→ **WHAT THIS TASK INVOLVES**
Reproduce the data exactly as given, except for any images.
RECORDS TO USE START
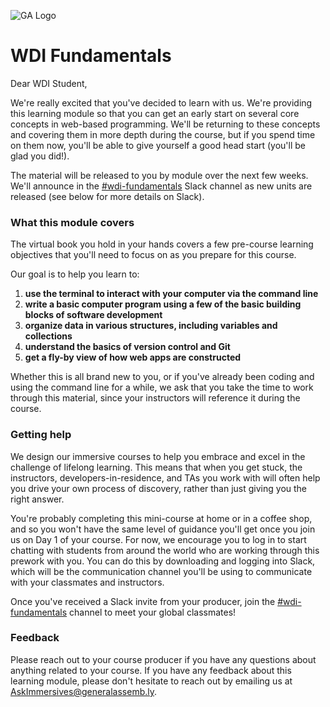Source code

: ![GA Logo](https://raw.github.com/generalassembly/ga-ruby-on-rails-for-devs/master/images/ga.png)

# WDI Fundamentals

Dear WDI Student,

We're really excited that you've decided to learn with us. We're providing this learning module so that you can get an early start on several core concepts in web-based programming. We'll be returning to these concepts and covering them in more depth during the course, but if you spend time on them now, you'll be able to give yourself a good head start (you'll be glad you did!).

The material will be released to you by module over the next few weeks. We'll announce in the [#wdi-fundamentals](https://ga-students.slack.com/messages/wdi-fundamentals/) Slack channel as new units are released (see below for more details on Slack).

### What this module covers

The virtual book you hold in your hands covers a few pre-course learning objectives that you'll need to focus on as you prepare for this course.

Our goal is to help you learn to:

1. **use the terminal to interact with your computer via the command line**
2. **write a basic computer program using a few of the basic building blocks of software development**
3. **organize data in various structures, including variables and collections**
4. **understand the basics of version control and Git**
5. **get a fly-by view of how web apps are constructed**

Whether this is all brand new to you, or if you've already been coding and using the command line for a while, we ask that you take the time to work through this material, since your instructors will reference it during the course.

### Getting help

We design our immersive courses to help you embrace and excel in the challenge of lifelong learning. This means that when you get stuck, the instructors, developers-in-residence, and TAs you work with will often help you drive your own process of discovery, rather than just giving you the right answer.

You're probably completing this mini-course at home or in a coffee shop, and so you won't have the same level of guidance you'll get once you join us on Day 1 of your course. For now, we encourage you to log in to start chatting with students from around the world who are working through this prework with you. You can do this by downloading and logging into Slack, which will be the communication channel you'll be using to communicate with your classmates and instructors.

Once you've received a Slack invite from your producer, join the [#wdi-fundamentals](https://ga-students.slack.com/messages/wdi-fundamentals/) channel to meet your global classmates!

### Feedback

Please reach out to your course producer if you have any questions about anything related to your course. If you have any feedback about this learning module, please don't hesitate to reach out by emailing us at AskImmersives@generalassemb.ly.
RECORDS TO USE END
→ **ANSWER BOX**
Source code

: ![GA Logo](https://raw.github.com/generalassembly/ga-ruby-on-rails-for-devs/master/images/ga.png)

# WDI Fundamentals

Dear WDI Student,

We're really excited that you've decided to learn with us. We're providing this learning module so that you can get an early start on several core concepts in web-based programming. We'll be returning to these concepts and covering them in more depth during the course, but if you spend time on them now, you'll be able to give yourself a good head start (you'll be glad you did!).

The material will be released to you by module over the next few weeks. We'll announce in the [#wdi-fundamentals](https://ga-students.slack.com/messages/wdi-fundamentals/) Slack channel as new units are released (see below for more details on Slack).

### What this module covers

The virtual book you hold in your hands covers a few pre-course learning objectives that you'll need to focus on as you prepare for this course.

Our goal is to help you learn to:

1. **use the terminal to interact with your computer via the command line**
2. **write a basic computer program using a few of the basic building blocks of software development**
3. **organize data in various structures, including variables and collections**
4. **understand the basics of version control and Git**
5. **get a fly-by view of how web apps are constructed**

Whether this is all brand new to you, or if you've already been coding and using the command line for a while, we ask that you take the time to work through this material, since your instructors will reference it during the course.

### Getting help

We design our immersive courses to help you embrace and excel in the challenge of lifelong learning. This means that when you get stuck, the instructors, developers-in-residence, and TAs you work with will often help you drive your own process of discovery, rather than just giving you the right answer.

You're probably completing this mini-course at home or in a coffee shop, and so you won't have the same level of guidance you'll get once you join us on Day 1 of your course. For now, we encourage you to log in to start chatting with students from around the world who are working through this prework with you. You can do this by downloading and logging into Slack, which will be the communication channel you'll be using to communicate with your classmates and instructors.

Once you've received a Slack invite from your producer, join the [#wdi-fundamentals](https://ga-students.slack.com/messages/wdi-fundamentals/) channel to meet your global classmates!

### Feedback

Please reach out to your course producer if you have any questions about anything related to your course. If you have any feedback about this learning module, please don't hesitate to reach out by emailing us at AskImmersives@generalassemb.ly.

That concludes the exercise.